Rumah adat Papua atau yang dahulu bernama Irian Jaya ini
cukup unik disebut Honai . Atapnya berbentuk seperti setengah tempurung kelapa serta bahan
yang digunakan pun diperoleh dari alam sekitar, yaitu kayu dan jerami. Rumah
Honai terbuat dari kayu dengan atap berbentuk kerucut yang terbuat dari jerami
atau ilalang. Honai sengaja dibangun sempit atau kecil dan tidak berjendela
yang bertujuan untuk menahan hawa dingin pegunungan Papua.

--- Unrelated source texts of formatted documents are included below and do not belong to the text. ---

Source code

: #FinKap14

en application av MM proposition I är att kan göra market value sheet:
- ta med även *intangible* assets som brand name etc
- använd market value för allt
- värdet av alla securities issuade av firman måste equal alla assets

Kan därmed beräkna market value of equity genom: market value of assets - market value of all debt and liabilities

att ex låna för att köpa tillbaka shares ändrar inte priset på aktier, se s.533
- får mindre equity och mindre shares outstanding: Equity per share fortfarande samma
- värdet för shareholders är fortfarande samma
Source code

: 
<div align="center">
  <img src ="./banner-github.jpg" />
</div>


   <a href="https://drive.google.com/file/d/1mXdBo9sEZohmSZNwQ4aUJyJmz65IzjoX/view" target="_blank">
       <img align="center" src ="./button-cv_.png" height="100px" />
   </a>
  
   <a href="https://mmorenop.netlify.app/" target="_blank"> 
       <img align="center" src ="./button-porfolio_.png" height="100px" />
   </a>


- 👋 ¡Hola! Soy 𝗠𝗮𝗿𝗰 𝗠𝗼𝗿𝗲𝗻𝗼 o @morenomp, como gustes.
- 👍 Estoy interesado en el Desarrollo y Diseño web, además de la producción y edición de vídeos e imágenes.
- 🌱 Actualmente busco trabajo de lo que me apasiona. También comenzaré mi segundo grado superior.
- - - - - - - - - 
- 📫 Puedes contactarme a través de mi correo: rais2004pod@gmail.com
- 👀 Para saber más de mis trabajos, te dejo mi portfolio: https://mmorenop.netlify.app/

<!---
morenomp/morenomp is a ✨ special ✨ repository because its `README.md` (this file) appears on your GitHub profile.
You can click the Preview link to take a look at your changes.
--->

Honai biasanya
dibangun setinggi 2,5 meter dan pada bagian tengah rumah disiapkan tempat untuk
membuat api unggun untuk menghangatkan diri. Rumah Honai terbagi dalam tiga
tipe, yaitu untuk kaum laki-laki (disebut Honai), wanita (disebut Ebei), dan
kandang babi (disebut Wamai). Rumah Honai biasa ditinggali oleh 5 hingga 10
orang. Rumah Honai dalam satu bangunan digunakan untuk tempat beristirahat
(tidur), bangunan lainnya untuk tempat makan bersama, dan bangunan ketiga untuk
kandang ternak. Rumah Honai pada umumnya terbagi menjadi dua tingkat. Lantai
dasar dan lantai satu dihubungkan dengan tangga dari bambu. Para pria tidur
pada lantai dasar secara melingkar, sementara para wanita tidur di lantai satu.
Keanekaragaman budaya,salah satunya rumah adat di Indonesia hendaknya perlu dijaga kelestariannya. Kitalah yang harusnya menjaga dan melestarikannya agar tidak punah.
Keanekaragaman budaya,salah satunya rumah adat di Indonesia hendaknya perlu dijaga kelestariannya. Kitalah yang harusnya menjaga dan melestarikannya agar tidak punah.